Выбрать главу

Они едва поспевали за гробом.

Никто никогда не видел, чтобы на скрипках играли во время ходьбы. Вскоре музыканты остановились и играли стоя. В промежутках между пьесами они бегом догоняли гроб.

Поляки всех легионов объединились в единый хор. Гарибальдийцы, у которых Домбровский был в свое время полковником, пели особо. Ораторы, чтобы произнести несколько слов, должны были занимать балконы квартир, выходящих на путь процессии, так как на мостовой задерживаться было опасно — толпа раздавила бы всякого остановившегося, даже не заметив такого несчастия.

Это был последний массовый праздник Коммуны.

Буиссон впервые подумал о Джеккере. Еще сегодня утром он мог считать себя спасенным — пять дней назад в город вошли версальцы, горел Лувр, горел Тюильри, горела набережная; федератов расстреливали на каждом углу. И вот не будь Клавье…

— Какой сегодня день? — спросил Джеккер.

Ему назвали.

— Какая поздняя весна, — произнес он печально.

— Напротив. Дни были жаркие, хоть куда.

— И сыро, — сказал он, не слыша реплики, и быстро, без волнения, спросил: — А город горит, а? — Он несколько раз оглянулся в сторону города.

Иссиня-черные тучи дыма или страшной грозы низко залегли над крышами.

— И Пантеон и Дворец правосудия, все? — заинтересованно спросил Джеккер.
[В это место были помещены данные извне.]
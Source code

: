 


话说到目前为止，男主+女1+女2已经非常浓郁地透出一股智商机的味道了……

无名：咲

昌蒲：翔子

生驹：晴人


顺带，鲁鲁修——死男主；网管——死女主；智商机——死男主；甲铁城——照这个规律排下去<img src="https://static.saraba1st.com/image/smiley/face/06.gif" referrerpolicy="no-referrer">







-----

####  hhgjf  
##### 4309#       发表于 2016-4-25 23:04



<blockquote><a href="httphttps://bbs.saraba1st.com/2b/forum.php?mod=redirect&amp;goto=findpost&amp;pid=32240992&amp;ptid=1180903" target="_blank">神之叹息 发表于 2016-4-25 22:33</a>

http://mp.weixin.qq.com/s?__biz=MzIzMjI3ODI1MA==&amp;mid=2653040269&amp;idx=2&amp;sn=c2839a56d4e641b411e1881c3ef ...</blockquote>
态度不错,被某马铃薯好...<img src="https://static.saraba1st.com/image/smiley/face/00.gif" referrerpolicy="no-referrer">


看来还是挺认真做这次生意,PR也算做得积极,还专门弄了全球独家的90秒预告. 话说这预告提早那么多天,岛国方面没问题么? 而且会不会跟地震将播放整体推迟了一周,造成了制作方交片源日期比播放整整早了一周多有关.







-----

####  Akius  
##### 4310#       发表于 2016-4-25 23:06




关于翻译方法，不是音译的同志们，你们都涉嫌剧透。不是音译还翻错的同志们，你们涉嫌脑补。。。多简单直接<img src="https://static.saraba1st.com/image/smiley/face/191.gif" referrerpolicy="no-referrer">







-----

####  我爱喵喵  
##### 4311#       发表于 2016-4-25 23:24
Либертон молча кивнул головой в ответ.

Улица des Partans началась узкой, крутой тропинкой между буграми и рытвинами свалочного поля.

— Однако это здорово далеко, — сказал Буиссон. — А что, если вот тут, а?
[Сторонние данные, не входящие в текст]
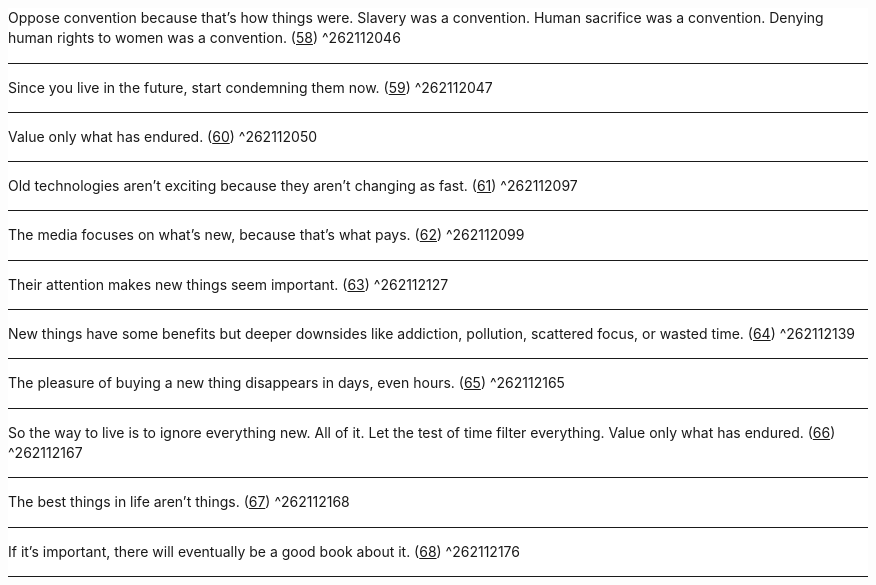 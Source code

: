 Oppose convention because that’s how things were. 
Slavery was a convention. 
Human sacrifice was a convention. 
Denying human rights to women was a convention. ([58](https://readwise.io/to_kindle?action=open&asin=null&location=58)) ^262112046

---

Since you live in the future, start condemning them now. ([59](https://readwise.io/to_kindle?action=open&asin=null&location=59)) ^262112047

---

Value only what has endured. ([60](https://readwise.io/to_kindle?action=open&asin=null&location=60)) ^262112050

---

Old technologies aren’t exciting because they aren’t changing as fast. ([61](https://readwise.io/to_kindle?action=open&asin=null&location=61)) ^262112097

---

The media focuses on what’s new, because that’s what pays. ([62](https://readwise.io/to_kindle?action=open&asin=null&location=62)) ^262112099

---

Their attention makes new things seem important. ([63](https://readwise.io/to_kindle?action=open&asin=null&location=63)) ^262112127

---

New things have some benefits but deeper downsides like addiction, pollution, scattered focus, or wasted time. ([64](https://readwise.io/to_kindle?action=open&asin=null&location=64)) ^262112139

---

The pleasure of buying a new thing disappears in days, even hours. ([65](https://readwise.io/to_kindle?action=open&asin=null&location=65)) ^262112165

---

So the way to live is to ignore everything new. 
All of it. 
Let the test of time filter everything. 
Value only what has endured. ([66](https://readwise.io/to_kindle?action=open&asin=null&location=66)) ^262112167

---

The best things in life aren’t things. ([67](https://readwise.io/to_kindle?action=open&asin=null&location=67)) ^262112168

---

If it’s important, there will eventually be a good book about it. ([68](https://readwise.io/to_kindle?action=open&asin=null&location=68)) ^262112176

---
Все остановились, разглядывая местность.

— Дойдемте уж до конца, — ласково сказал Джеккер. — Все равно вам итти до парка.

Он поспешно двинулся первым.

Молча свернули на Китайскую улицу. Парк открывался верхушками худых тополей в самом конце ее. Показались первые фигуры людей.

Отсюда, с холма, катилось вниз, на город, утро. Дождь вобрал в себя солнце, как краску, и шел разноцветной массой — то желтой, то серой, то блестящей, как свежие медные опилки.

— Ну, вот тут, — сказал Либертон и показал на канаву, прикорнувшую между улицей и стеной.

— Спускайтесь, — распорядился Клавье.

Джеккер сдернул пальто и неумело, чуть раскорячась, сбежал на мокрое дно ямы.

Какой-то парень мчался со стороны парка.

— Стойте, стойте! — кричал он. — Я тоже. Подождите!

Быстро зарядил ружье.

— Ну, желаю вам никогда не вспоминать об этом, — отрывисто сказал Джеккер.

Он поднял глаза к небу, но быстро опустил их и стал взволнованно разглядывать дула ружей. Он поморщился.

— Не вспоминать? Напротив, напротив… — сказал кто-то.

Все оглянулись на Буиссона. Он, однако, не соображал, сказал ли он что-нибудь. Ему казалось, что он не раскрывал рта, хотя молчать было действительно страшно. Надо было говорить много, хорошо, убежденно. Рассказать всю свою жизнь, развернуть свою растерянную душу, заглянуть туда самому и понять, как и почему все это вышло.

Джеккер досадливо дернул губой. Он хотел сунуть руки в карманы. Вынул их и занес за спину. Пальцы рук конвульсивно метались, он не мог сжать руку в кулак.

Тут они все шестеро выстрелили. Ха! Залп отдался прямо в кишках.

— Ну, пошли, пошли, — заторопил Клавье, — у нас еще тысяча дел.

Последняя страница в дневнике Эдуарда Коллинса

Несмотря на предупреждение мистера О., я никогда не думал, что конец так близок. Самые замечательные события произошли с быстротой поистине необъяснимой. Говорят, что в день, когда версальцы ворвались в город через ворота Сен-Клу, Домбровский был у себя дома, на улице Vavin, 52. В переполохе его даже забыли известить об опасности. Когда в четыре часа дня он появился в штабе в Ла Мюэтт и выслушал доклад с тем щегольским спокойствием, которое появлялось у него в самые критические минуты, он тотчас распорядился послать за батареей седьмого калибра в Морское министерство и вызвать 19-й и 69-й батальоны.

— Я буду командовать сам, — обнадеживающе сказал он.

Тотчас, говорят, он посылает депешу Комитету общественного спасения — она идет три часа — о необходимости послать части для занятия ворот Отей. Федераты окапываются у виадука и у начала бульвара Марата. Баррикадируют набережную на высоте Иенского моста. В понедельник двадцать второго Домбровский, около двух часов ночи, бледный, расстроенный, контуженный осколками камня в грудь, появляется в Ратуше. Он рассказывает о бесплодных попытках остановить бегущих.